“A Fé, activa Deus, o Medo activa o Inimigo.” – Joel Osteen

Depois de um qualquer acontecimento seja ele exterior seja interior, como um pensamento, tens um período de 2 segundos durante o qual tu tomas a decisão acerca de forma como irás lidar com isso.

  • Primeiro verificas o que aconteceu comparando com memórias passadas, principalmente com emoções.
  • Depois decides da natureza do facto ou pensamento: bom ou mau para mim, agradável ou desagradável, corrobora ou desmente as memórias e as emoções.

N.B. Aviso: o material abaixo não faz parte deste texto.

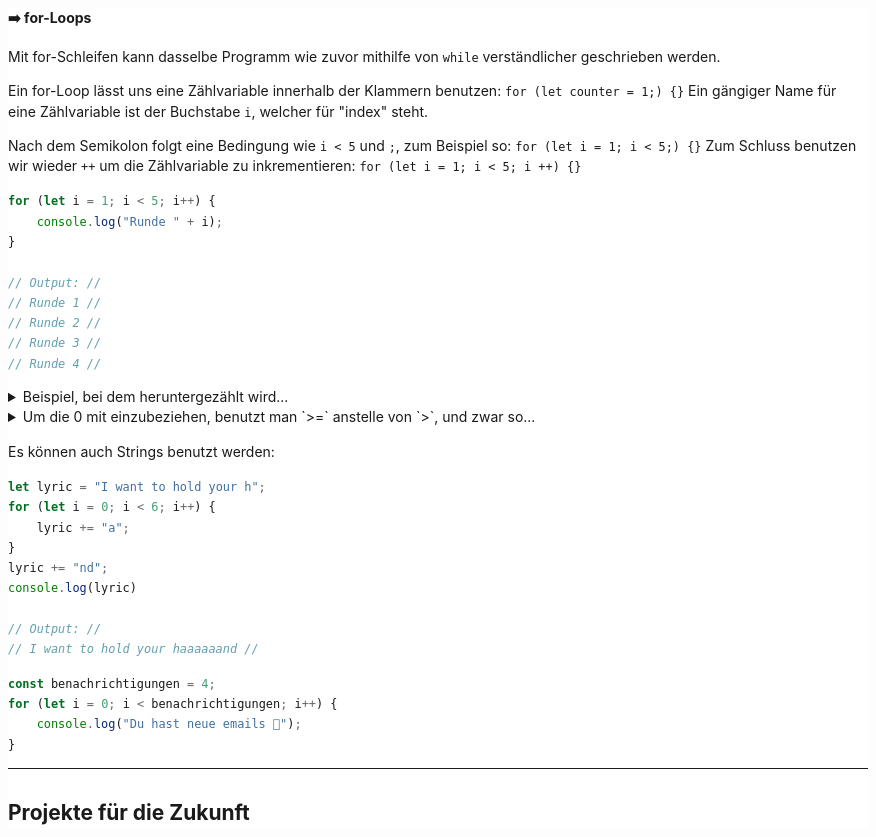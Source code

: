 #### ➡️ for-Loops

Mit for-Schleifen kann dasselbe Programm wie zuvor mithilfe von `while` verständlicher geschrieben werden.

Ein for-Loop lässt uns eine Zählvariable innerhalb der Klammern benutzen: `for (let counter = 1;) {}`
Ein gängiger Name für eine Zählvariable ist der Buchstabe `i`, welcher für "index" steht.

Nach dem Semikolon folgt eine Bedingung wie `i < 5` und `;`, zum Beispiel so: `for (let i = 1; i < 5;) {}`
Zum Schluss benutzen wir wieder `++` um die Zählvariable zu inkrementieren: `for (let i = 1; i < 5; i ++) {}`

```javascript
for (let i = 1; i < 5; i++) {
    console.log("Runde " + i);
}

// Output: //
// Runde 1 //
// Runde 2 //
// Runde 3 //
// Runde 4 //
```
<details><summary>Beispiel, bei dem heruntergezählt wird...</summary></details>

<details><summary>Um die 0 mit einzubeziehen, benutzt man `>=` anstelle von `>`, und zwar so...</summary></details>

Es können auch Strings benutzt werden:

```javascript
let lyric = "I want to hold your h";
for (let i = 0; i < 6; i++) {
    lyric += "a";
}
lyric += "nd";
console.log(lyric)

// Output: //
// I want to hold your haaaaaand //

```

```javascript
const benachrichtigungen = 4;
for (let i = 0; i < benachrichtigungen; i++) {
    console.log("Du hast neue emails 📧");
}
```

<hr>

## Projekte für die Zukunft
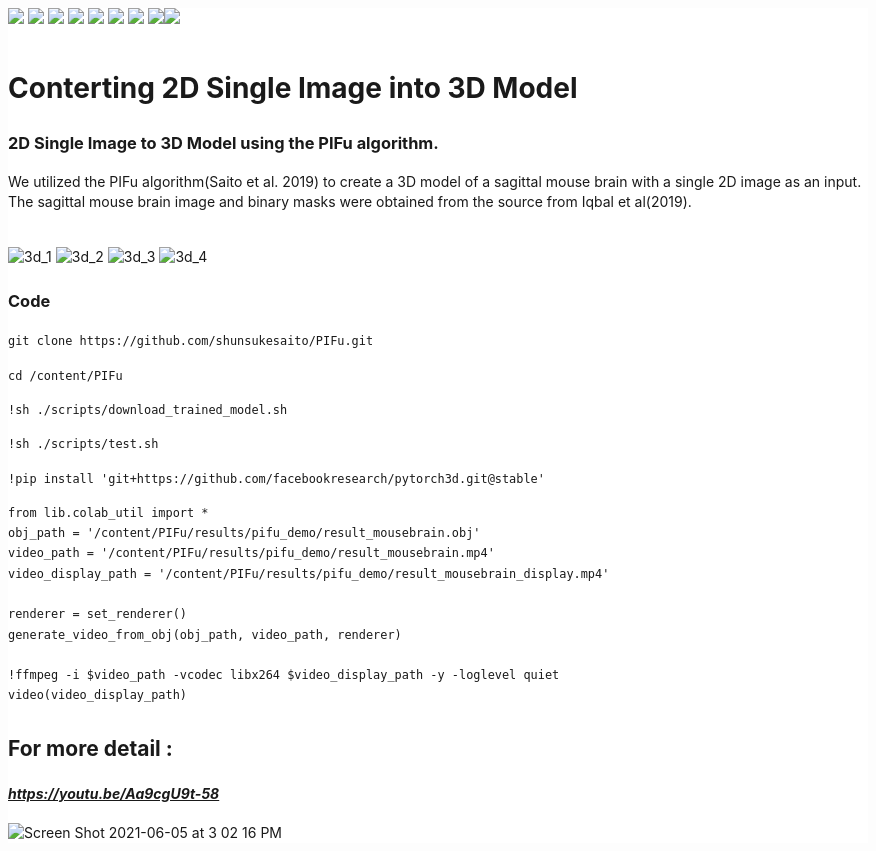 <img src="https://img.shields.io/badge/Python-3776AB?style=flat-square&logo=Python&logoColor=white"/> <img src="https://img.shields.io/badge/PyTorch-EE4C2C?style=flat-square&logo=PyTorch&logoColor=white"/> <img src="https://img.shields.io/badge/OpenCV-5C3EE8?style=flat-square&logo=OpenCV&logoColor=white"/> <img src="https://img.shields.io/badge/Numpy-013243?style=flat-square&logo=Numpy&logoColor=white"/> <img src="https://img.shields.io/badge/GoogleColab-F9AB00?style=flat-square&logo=GoogleColab&logoColor=white"/> <img src="https://img.shields.io/badge/Git-F05032?style=flat-square&logo=Git&logoColor=white"/>  <img src="https://img.shields.io/badge/PyCharm-000000?style=flat-square&logo=PyCharm&logoColor=white"/> <img src="https://img.shields.io/badge/Ubuntu-E95420?style=flat-square&logo=Ubuntu&logoColor=white"/><img src="https://img.shields.io/badge/macOS-000000?style=flat-square&logo=macOS&logoColor=white"/>

# Conterting 2D Single Image into 3D Model
### 2D Single Image to 3D Model using the PIFu algorithm. 

We utilized the PIFu algorithm(Saito et al. 2019) to create a 3D model of a sagittal mouse brain with a single 2D image as an input. The sagittal mouse brain image and binary masks were obtained from the source from Iqbal et al(2019).  

<br>

<img width="916" alt="3d_1" src="https://user-images.githubusercontent.com/45449025/120881597-45a13780-c60d-11eb-8fd8-c4ec50c0d01c.png">  

<img width="916" alt="3d_2" src="https://user-images.githubusercontent.com/45449025/120881608-55208080-c60d-11eb-8b37-d78f35c699a2.png">  

<img width="916" alt="3d_3" src="https://user-images.githubusercontent.com/45449025/120881615-6073ac00-c60d-11eb-9fba-56d4df382aaf.png">  

<img width="916" alt="3d_4" src="https://user-images.githubusercontent.com/45449025/120881619-69fd1400-c60d-11eb-9a65-1f9e5d885972.png">  

### Code

```
git clone https://github.com/shunsukesaito/PIFu.git
```
```
cd /content/PIFu
```
```
!sh ./scripts/download_trained_model.sh
```
```
!sh ./scripts/test.sh
```
```
!pip install 'git+https://github.com/facebookresearch/pytorch3d.git@stable'
```
```
from lib.colab_util import *
obj_path = '/content/PIFu/results/pifu_demo/result_mousebrain.obj'
video_path = '/content/PIFu/results/pifu_demo/result_mousebrain.mp4'
video_display_path = '/content/PIFu/results/pifu_demo/result_mousebrain_display.mp4'

renderer = set_renderer()
generate_video_from_obj(obj_path, video_path, renderer)

!ffmpeg -i $video_path -vcodec libx264 $video_display_path -y -loglevel quiet
video(video_display_path)
```

## For more detail : 
#### *https://youtu.be/Aa9cgU9t-58*

<img width="400" alt="Screen Shot 2021-06-05 at 3 02 16 PM" src="https://user-images.githubusercontent.com/45449025/120881854-0bd13080-c60f-11eb-9c06-4c583af739f3.png">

Ao fim de 2 segundos decides o que fazer a propósito: responder violentamente, sorrir, ter medo, alegria, angústia, frustração, entusiasmo, abraçar, lutar ou fugir.

Depois de tomada a decisão irás buscar todos os argumentos racionais e emocionais que justifiquem a tua decisão, mas ela foi tomada muito antes, sem teres recorrido a nenhum desses artifícios. Decidiste em liberdade, sem restrições, sem amarras e sem racionalizações.

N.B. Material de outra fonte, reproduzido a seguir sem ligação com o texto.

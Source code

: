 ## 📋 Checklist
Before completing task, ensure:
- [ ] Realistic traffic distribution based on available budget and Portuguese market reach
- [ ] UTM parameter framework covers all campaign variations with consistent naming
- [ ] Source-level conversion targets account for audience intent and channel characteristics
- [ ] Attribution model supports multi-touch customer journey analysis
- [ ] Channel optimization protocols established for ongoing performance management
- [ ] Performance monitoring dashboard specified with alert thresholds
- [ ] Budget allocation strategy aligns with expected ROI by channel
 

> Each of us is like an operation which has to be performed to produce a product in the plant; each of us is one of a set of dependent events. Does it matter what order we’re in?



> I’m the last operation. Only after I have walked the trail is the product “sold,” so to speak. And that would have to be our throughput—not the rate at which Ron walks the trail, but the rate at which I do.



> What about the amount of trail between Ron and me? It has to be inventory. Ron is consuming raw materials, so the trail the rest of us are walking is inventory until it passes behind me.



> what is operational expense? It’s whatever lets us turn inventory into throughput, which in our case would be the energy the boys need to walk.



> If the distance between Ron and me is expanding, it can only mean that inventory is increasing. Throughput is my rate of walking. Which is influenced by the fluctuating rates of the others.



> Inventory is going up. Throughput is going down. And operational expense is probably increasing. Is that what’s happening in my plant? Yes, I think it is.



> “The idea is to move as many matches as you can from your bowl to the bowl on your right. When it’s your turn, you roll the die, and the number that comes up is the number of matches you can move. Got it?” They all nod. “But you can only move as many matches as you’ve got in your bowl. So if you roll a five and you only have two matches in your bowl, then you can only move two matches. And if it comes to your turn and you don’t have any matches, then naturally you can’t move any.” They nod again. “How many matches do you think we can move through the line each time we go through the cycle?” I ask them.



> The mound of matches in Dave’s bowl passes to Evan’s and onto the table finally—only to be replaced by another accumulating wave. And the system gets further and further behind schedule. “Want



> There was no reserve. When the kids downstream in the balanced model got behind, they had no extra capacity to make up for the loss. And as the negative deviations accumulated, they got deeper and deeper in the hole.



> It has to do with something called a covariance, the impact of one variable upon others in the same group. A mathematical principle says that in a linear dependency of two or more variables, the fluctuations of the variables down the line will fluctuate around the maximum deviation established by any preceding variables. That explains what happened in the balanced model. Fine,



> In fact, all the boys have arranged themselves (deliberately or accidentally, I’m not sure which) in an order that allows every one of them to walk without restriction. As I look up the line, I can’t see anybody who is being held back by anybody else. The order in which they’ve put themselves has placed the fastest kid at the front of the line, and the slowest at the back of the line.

Quando chega a hora de agir, aí entra a razão. O que é conveniente, apropriado, vantajoso, correcto. Se a acção não for adequada à decisão, sentes-te frustrado ou frustrada, começas num diálogo interior autodestrutivo.

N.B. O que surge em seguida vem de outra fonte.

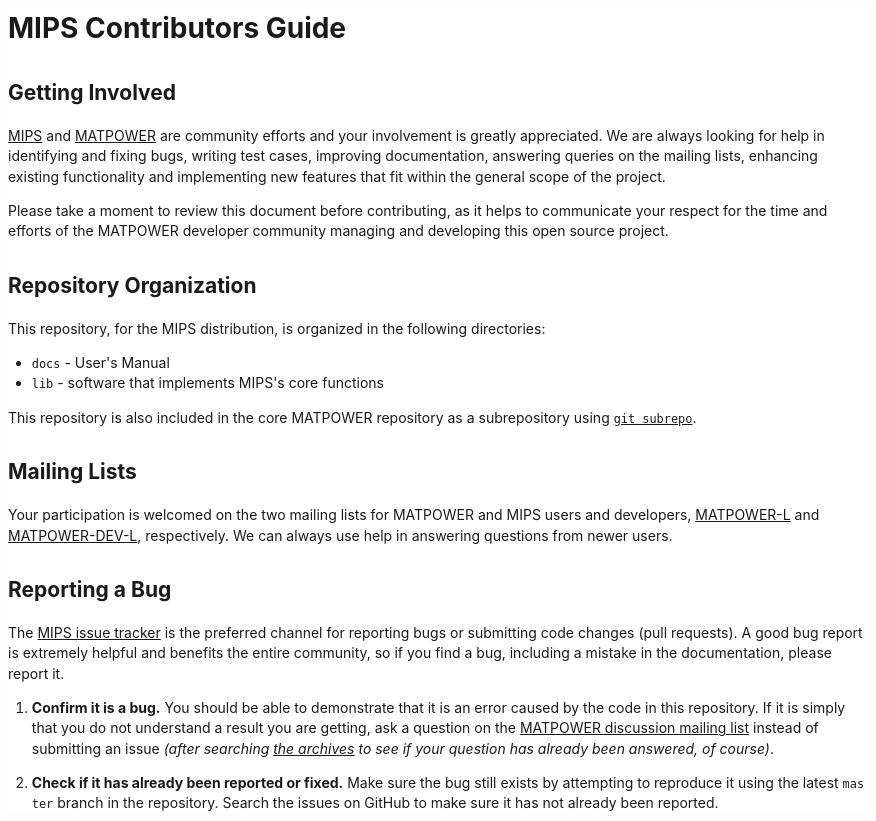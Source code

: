 MIPS Contributors Guide
=======================


Getting Involved
----------------

[MIPS][1] and [MATPOWER][2] are community efforts and your involvement
is greatly appreciated.
We are always looking for help in identifying and fixing bugs, writing test
cases, improving documentation, answering queries on the mailing lists,
enhancing existing functionality and implementing new features that fit
within the general scope of the project.

Please take a moment to review this document before contributing, as it
helps to communicate your respect for the time and efforts of the MATPOWER
developer community managing and developing this open source project.


Repository Organization
-----------------------

This repository, for the MIPS distribution, is organized in the
following directories:
- `docs` - User's Manual
- `lib` - software that implements MIPS's core functions

This repository is also included in the core MATPOWER repository as a
subrepository using [`git subrepo`][4].


Mailing Lists
-------------

Your participation is welcomed on the two mailing lists for MATPOWER and MIPS
users and developers, [MATPOWER-L][5] and [MATPOWER-DEV-L][6], respectively.
We can always use help in answering questions from newer users.


Reporting a Bug
---------------

The [MIPS issue tracker][7] is the preferred channel for reporting bugs or
submitting code changes (pull requests). A good bug report is extremely
helpful and benefits the entire community, so if you find a bug, including
a mistake in the documentation, please report it.

1. **Confirm it is a bug.** You should be able to demonstrate that it
is an error caused by the code in this repository. If it is simply that
you do not understand a result you are getting, ask a question on the
[MATPOWER discussion mailing list][5] instead of submitting an issue
*(after searching [the archives][8] to see if your question has already
been answered, of course)*.

2. **Check if it has already been reported or fixed.** Make sure the bug
still exists by attempting to reproduce it using the latest `master`
branch in the repository. Search the issues on GitHub to make sure it has
not already been reported.


[1]: https://github.com/MATPOWER/mips
[2]: https://github.com/MATPOWER/matpower
[3]: https://github.com/MATPOWER/mptest
[4]: https://github.com/ingydotnet/git-subrepo
[5]: http://www.pserc.cornell.edu/matpower/mailinglists.html#discusslist
[6]: http://www.pserc.cornell.edu/matpower/mailinglists.html#devlist
[7]: https://github.com/MATPOWER/mips/issues
[8]: http://www.mail-archive.com/matpower-l@cornell.edu/
[9]: https://github.com/MATPOWER/matpower/issues
[10]: https://github.com/MATPOWER/matpower/blob/master/docs/MATPOWER-dev-guide.md
[11]: https://help.github.com/articles/set-up-git/
[12]: https://help.github.com/articles/fork-a-repo/
[13]: https://help.github.com/articles/interactive-rebase
[14]: https://medium.com/@porteneuve/getting-solid-at-git-rebase-vs-merge-4fa1a48c53aa#.7gmldhj6m
[15]: https://help.github.com/articles/about-pull-requests/
[16]: LICENSE
[17]: https://travis-ci.org/MATPOWER/mips
[18]: http://scottchacon.com/2011/08/31/github-flow.html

Lembras-te quando foste repreendido em frente de todos e querias dizer isto e aquilo ao patrão e não disseste? A tua decisão dos 2 segundos foi de uma forma e a tua acção foi de outra. À noite, na tua cama, ficaste a argumentar até adormeceres. Ficaste amarrado pela decisão livre e pela acção condicionada.

Se quiseres fazer um exercício interessante, verifica por ti mesmo esses 2 segundos de verdadeira liberdade e o que acontece neles. Não é espectacular o potencial que temos sem saber?